Usually, in workplaces, the rule of thumb is to avoid giving personal gifts. This is to avoid people feeling uncomfortable if the item is too intimate. That’s why most folks choose general options and try to keep the atmosphere professional even when exchanging presents with each other.
To understand this better, We reached out to Peter Ďuriš, the CEO and co-founder of Kickresume. He explained that “in the story, the woman who gave her colleague a rare plant has a talent for propagating them. If the man also enjoys gardening, then it’s especially kind of her to share her plant with him.”
“I don’t think it’s necessarily wrong for people to give their coworkers thoughtful gifts, especially when a colleague has also become a friend. But if you and your colleague aren’t close, they might feel surprised or even a little uncomfortable receiving a very personal gift that took a lot of time or thought.”
“It’s also worth considering team dynamics. It all depends on what your organization and your relationship with your colleague are like. In small companies where everyone works together closely, it might be considered more typical to exchange gifts, regardless of seniority levels,” he added.
The poster didn’t realize that her gift would turn out to be controversial. It’s only when she spoke to her colleagues that one of them commented on how the man’s wife would feel about the personalized present. This made the OP feel embarrassed and concerned about her actions.
Peter explained that “there are a few reasons why giving a shared present from the whole team or from a small group can be a great option for a colleague’s birthday or leaving gift. It reduces any potential awkwardness and often means you can pool your money to get something really nice. However, just make sure that nobody feels pressured into contributing towards the present!”
“There are a few things that you probably shouldn’t give your colleagues as gifts. Things like perfume, jewellery, and clothing are all a bit personal and could come across as romantic. In general, something themed around their interests and not too expensive is usually a good pick: food and drink are always popular presents for coworkers,” he explained.
The woman probably never thought of her thoughtful gift being interpreted in a different context; she just thought of it as a celebratory thing. Usually, when it comes to workplaces, there is often a right time and place to give presents. Peter says that “in general, the best times to give your colleagues gifts are special occasions.”
“You might find it simplest to just give presents if your office is doing a Secret Santa.
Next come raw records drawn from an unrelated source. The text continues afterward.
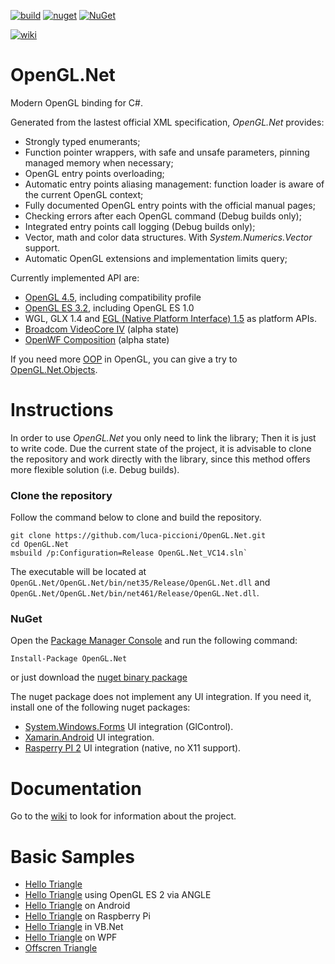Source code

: [![build](https://ci.appveyor.com/api/projects/status/0xf5kf47uj3q586j?svg=true)](https://ci.appveyor.com/project/luca-piccioni/opengl-net)
[![nuget](https://img.shields.io/nuget/v/OpenGL.Net.svg?colorB=22CC22)](https://www.nuget.org/packages/OpenGL.Net/)
[![NuGet](https://img.shields.io/nuget/dt/OpenGL.Net.svg?colorB=22CC22&label=nuget%20downloads)](https://www.nuget.org/packages/OpenGL.Net/)

[![wiki](https://img.shields.io/badge/browse-the%20wiki-blue.svg)](https://github.com/luca-piccioni/OpenGL.Net/wiki)

# OpenGL.Net
Modern OpenGL binding for C#.

Generated from the lastest official XML specification, _OpenGL.Net_ provides:
- Strongly typed enumerants;
- Function pointer wrappers, with safe and unsafe parameters, pinning managed memory when necessary;
- OpenGL entry points overloading;
- Automatic entry points aliasing management: function loader is aware of the current OpenGL context;
- Fully documented OpenGL entry points with the official manual pages;
- Checking errors after each OpenGL command (Debug builds only);
- Integrated entry points call logging (Debug builds only);
- Vector, math and color data structures. With _System.Numerics.Vector_ support.
- Automatic OpenGL extensions and implementation limits query;

Currently implemented API are:
- [OpenGL 4.5](https://www.opengl.org/registry/), including compatibility profile
- [OpenGL ES 3.2](https://www.khronos.org/registry/gles/), including OpenGL ES 1.0
- WGL, GLX 1.4 and [EGL (Native Platform Interface) 1.5](https://www.khronos.org/registry/egl/) as platform APIs.
- [Broadcom VideoCore IV](http://elinux.org/Raspberry_Pi_VideoCore_APIs) (alpha state)
- [OpenWF Composition](https://www.khronos.org/openwf/) (alpha state)

If you need more [OOP](https://en.wikipedia.org/wiki/Object-oriented_programming) in OpenGL, you can give a try to [OpenGL.Net.Objects](https://github.com/luca-piccioni/OpenGL.Net.Objects).

# Instructions

In order to use _OpenGL.Net_ you only need to link the library; Then it is just to write code.
Due the current state of the project, it is advisable to clone the repository and work directly with the library, since this method offers more flexible solution (i.e. Debug builds).

### Clone the repository

Follow the command below to clone and build the repository.

    git clone https://github.com/luca-piccioni/OpenGL.Net.git
    cd OpenGL.Net
    msbuild /p:Configuration=Release OpenGL.Net_VC14.sln`

The executable will be located at `OpenGL.Net/OpenGL.Net/bin/net35/Release/OpenGL.Net.dll` and `OpenGL.Net/OpenGL.Net/bin/net461/Release/OpenGL.Net.dll`.

### NuGet

Open the [Package Manager Console](https://docs.nuget.org/consume/package-manager-console) and run the following command:

    Install-Package OpenGL.Net

or just download the [nuget binary package](https://www.nuget.org/packages/OpenGL.Net/)

The nuget package does not implement any UI integration. If you need it, install one of the following nuget packages:
- [System.Windows.Forms](https://www.nuget.org/packages/OpenGL.Net.WinForms/) UI integration (GlControl).
- [Xamarin.Android](https://www.nuget.org/packages/OpenGL.Net.Xamarin.Android/) UI integration.
- [Rasperry PI 2](https://www.nuget.org/packages/OpenGL.Net.VideoCore/) UI integration (native, no X11 support).

# Documentation

Go to the [wiki](https://github.com/luca-piccioni/OpenGL.Net/wiki) to look for information about the project.

# Basic Samples

- [Hello Triangle](https://github.com/luca-piccioni/OpenGL.Net/tree/master/Samples/HelloTriangle)
- [Hello Triangle](https://github.com/luca-piccioni/OpenGL.Net/tree/master/Samples/HelloTriangle.ANGLE) using OpenGL ES 2 via ANGLE
- [Hello Triangle](https://github.com/luca-piccioni/OpenGL.Net/tree/master/Samples/HelloTriangle.Xamarin.Android) on Android
- [Hello Triangle](https://github.com/luca-piccioni/OpenGL.Net/tree/master/Samples/HelloTriangle.VideoCore) on Raspberry Pi
- [Hello Triangle](https://github.com/luca-piccioni/OpenGL.Net/tree/master/Samples/HelloTriangle.VB) in VB.Net
- [Hello Triangle](https://github.com/luca-piccioni/OpenGL.Net/tree/master/Samples/HelloTriangle.WPF) on WPF
- [Offscren Triangle](https://github.com/luca-piccioni/OpenGL.Net/tree/master/Samples/OffscreenTriangle)




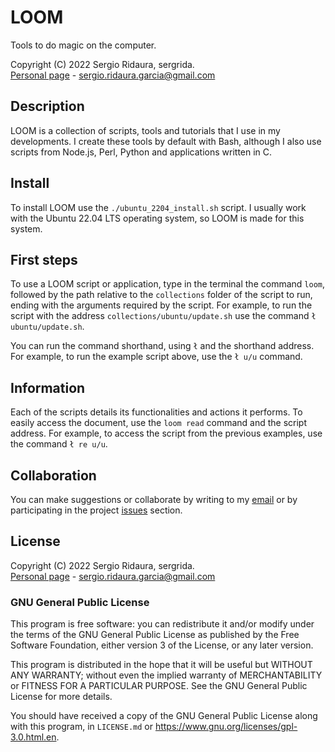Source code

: # LOOM

Tools to do magic on the computer.

Copyright (C) 2022 Sergio Ridaura, sergrida.  
[Personal page](https://sergrida.github.io/sergrida/) - <sergio.ridaura.garcia@gmail.com>


## Description

LOOM is a collection of scripts, tools and tutorials that I use in my developments. I create these tools by default with Bash, although I also use scripts from Node.js, Perl, Python and applications written in C.


## Install

To install LOOM use the `./ubuntu_2204_install.sh` script. I usually work with the Ubuntu 22.04 LTS operating system, so LOOM is made for this system.


## First steps

To use a LOOM script or application, type in the terminal the command `loom`, followed by the path relative to the `collections` folder of the script to run, ending with the arguments required by the script. For example, to run the script with the address `collections/ubuntu/update.sh` use the command `ł ubuntu/update.sh`.

You can run the command shorthand, using `ł` and the shorthand address. For example, to run the example script above, use the `ł u/u` command.


## Information

Each of the scripts details its functionalities and actions it performs. To easily access the document, use the `loom read` command and the script address. For example, to access the script from the previous examples, use the command `ł re u/u`.


## Collaboration

You can make suggestions or collaborate by writing to my [email](mailto:sergio.ridaura.garcia@gmail.com) or by participating in the project [issues](https://github.com/sergrida/LOOM/issues) section.


## License

Copyright (C) 2022 Sergio Ridaura, sergrida.  
[Personal page](https://sergrida.github.io/sergrida/) - <sergio.ridaura.garcia@gmail.com>


### GNU General Public License

This program is free software: you can redistribute it and/or modify under the terms of the GNU General Public License as published by the Free Software Foundation, either version 3 of the License, or any later version.

This program is distributed in the hope that it will be useful but WITHOUT ANY WARRANTY; without even the implied warranty of MERCHANTABILITY or FITNESS FOR A PARTICULAR PURPOSE. See the GNU General Public License for more details.

You should have received a copy of the GNU General Public License along with this program, in `LICENSE.md` or <https://www.gnu.org/licenses/gpl-3.0.html.en>.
This is a fun way to bring everyone together. It’s also an ideal time to be really thoughtful and get something you think they’ll love, within the agreed price range. In some workplaces, coworkers who are close might give each other something on their birthdays,” he added.
Nobody wants their kind actions to be misinterpreted like this, and hopefully, the woman later decided to block out her coworker’s speculations. I’m sure her other colleagues would love such cute plant gifts. Wouldn’t you?
Let us know your thoughts on this situation and whether you’ve ever gifted a coworker something so personal.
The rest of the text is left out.